Vital Capacity: (VC, 4,800 ml in male, 3,100 ml in female).  The maximal amount of air that can be forcefully expired after a maximal inspiration.  VC = IRV + TV + ERV

Functional Residual Capacity: (FRC, 2,200 ml in male, 1,800 ml in female).  The amount of air remaining in the lungs after a normal expiration.  FRC = ERV + RV

Inspiratory Capacity: (IC, 3,800 ml in male, 2,400 ml in female).  The maximal amount of air that can be inspired after a normal expiration.  IC = TV + IRV

The values given above for respiratory volumes and capacities are for normal adults.  The values for female are 20%-25% smaller than that in male.  Why?  A person’s size, age, and physical condition also produce variations in respiratory volumes and capacities.

Respiratory volumes and capacities are generally measured in the clinical assessment of a variety of pulmonary disorders.  In general, chronic pulmonary diseases may be classified into two physiologic categories: (1) obstructive pulmonary disorder, such as emphysema and bronchial asthma, and (2) restrictive disorders, such as pulmonary fibrosis.
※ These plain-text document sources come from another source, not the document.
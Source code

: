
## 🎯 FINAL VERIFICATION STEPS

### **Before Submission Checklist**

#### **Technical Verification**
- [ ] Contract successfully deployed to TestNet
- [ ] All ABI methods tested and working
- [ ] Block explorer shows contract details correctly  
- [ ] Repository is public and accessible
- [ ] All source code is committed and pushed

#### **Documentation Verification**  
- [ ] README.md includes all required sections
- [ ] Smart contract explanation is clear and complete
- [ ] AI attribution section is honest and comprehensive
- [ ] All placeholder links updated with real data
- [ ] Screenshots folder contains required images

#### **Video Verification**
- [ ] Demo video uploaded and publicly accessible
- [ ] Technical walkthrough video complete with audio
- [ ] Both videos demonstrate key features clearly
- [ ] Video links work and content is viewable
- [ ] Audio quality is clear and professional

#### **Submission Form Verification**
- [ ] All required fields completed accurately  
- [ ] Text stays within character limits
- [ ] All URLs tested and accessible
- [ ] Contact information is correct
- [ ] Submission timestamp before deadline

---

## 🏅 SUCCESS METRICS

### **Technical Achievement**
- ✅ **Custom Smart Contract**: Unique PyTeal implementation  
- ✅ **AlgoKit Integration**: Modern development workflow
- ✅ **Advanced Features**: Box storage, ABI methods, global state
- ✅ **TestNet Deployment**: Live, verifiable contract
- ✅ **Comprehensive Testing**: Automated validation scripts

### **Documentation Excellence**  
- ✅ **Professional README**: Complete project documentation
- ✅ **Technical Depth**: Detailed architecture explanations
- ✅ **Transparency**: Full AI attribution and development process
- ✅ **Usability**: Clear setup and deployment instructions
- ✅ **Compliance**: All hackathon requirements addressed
Both obstructive and restrictive pulmonary diseases often coexist (e.g., combined pulmonary emphysema and fibrosis).

In restrictive pulmonary diseases, lung capacities and volumes are general reduced (e.g., decreased VC).  For example, in silicosis (grinder’s disease), a disorder caused by chronic inhalation of stone dust, sand, or flint, the lungs lose dispensability and become stiff.    Restrictive pulmonary diseases may be diagnosed by determining the respiratory volumes and capacities.
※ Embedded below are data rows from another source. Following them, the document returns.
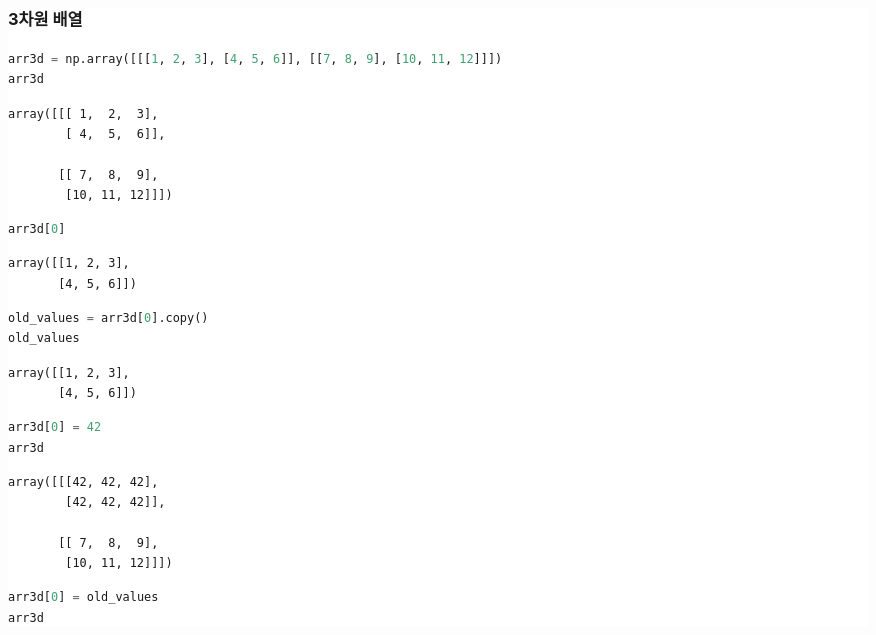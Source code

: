 

### 3차원 배열


```python
arr3d = np.array([[[1, 2, 3], [4, 5, 6]], [[7, 8, 9], [10, 11, 12]]])
arr3d
```




    array([[[ 1,  2,  3],
            [ 4,  5,  6]],
    
           [[ 7,  8,  9],
            [10, 11, 12]]])




```python
arr3d[0]
```




    array([[1, 2, 3],
           [4, 5, 6]])




```python
old_values = arr3d[0].copy()
old_values
```




    array([[1, 2, 3],
           [4, 5, 6]])




```python
arr3d[0] = 42
arr3d

```




    array([[[42, 42, 42],
            [42, 42, 42]],
    
           [[ 7,  8,  9],
            [10, 11, 12]]])




```python
arr3d[0] = old_values
arr3d
```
In obstructive pulmonary diseases, pulmonary air-flow is generally reduced.  In a chronic obstructive pulmonary disease (COPD) such as bronchial asthma, excessive mucous secretion partially blocks airways, increasing airway resistance and thus making breathing more difficult. This results in reduction in the volume of air flowing per minute into and out of the lungs. The asthmatic may take longer to inspire and expire, but respiratory volumes may be normal or near normal.  Therefore, measurements of respiratory volumes and capacities tell nothing about the ability to more air in and out of the lungs, a critical factor in the delivery of oxygen to the blood.
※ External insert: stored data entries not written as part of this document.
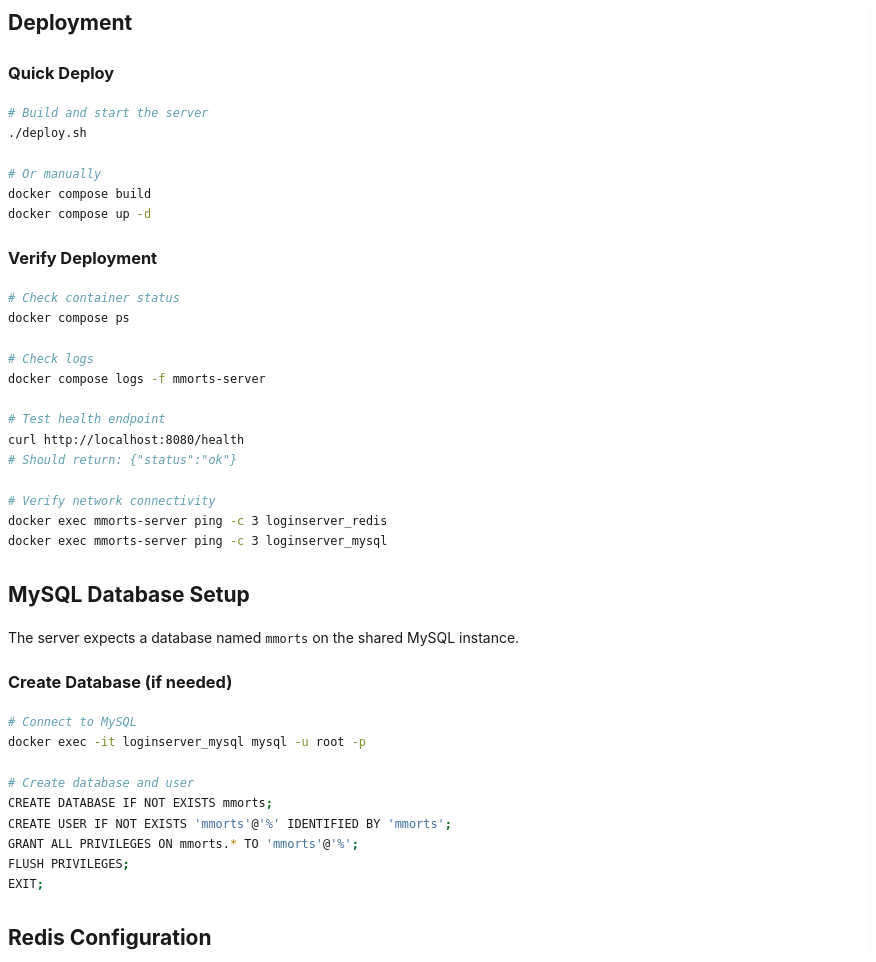 ## Deployment

### Quick Deploy

```bash
# Build and start the server
./deploy.sh

# Or manually
docker compose build
docker compose up -d
```

### Verify Deployment

```bash
# Check container status
docker compose ps

# Check logs
docker compose logs -f mmorts-server

# Test health endpoint
curl http://localhost:8080/health
# Should return: {"status":"ok"}

# Verify network connectivity
docker exec mmorts-server ping -c 3 loginserver_redis
docker exec mmorts-server ping -c 3 loginserver_mysql
```

## MySQL Database Setup

The server expects a database named `mmorts` on the shared MySQL instance.

### Create Database (if needed)

```bash
# Connect to MySQL
docker exec -it loginserver_mysql mysql -u root -p

# Create database and user
CREATE DATABASE IF NOT EXISTS mmorts;
CREATE USER IF NOT EXISTS 'mmorts'@'%' IDENTIFIED BY 'mmorts';
GRANT ALL PRIVILEGES ON mmorts.* TO 'mmorts'@'%';
FLUSH PRIVILEGES;
EXIT;
```

## Redis Configuration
Forced Expiratory Volume (FEV), is a test in which a limit is placed on the length of time a subject has to expel VC air.  Normal adults are able, with maximal effort, to expire about 83% of their VC in one second (FEV1.0 = 83% of VC in one second), 94% of their VC in the 2nd second (FEV2.0 = 94% of VC in 2nd second), and 97% of their VC by the end of the 3rd second (FEV3.0 = 97% of VC in 3rd second).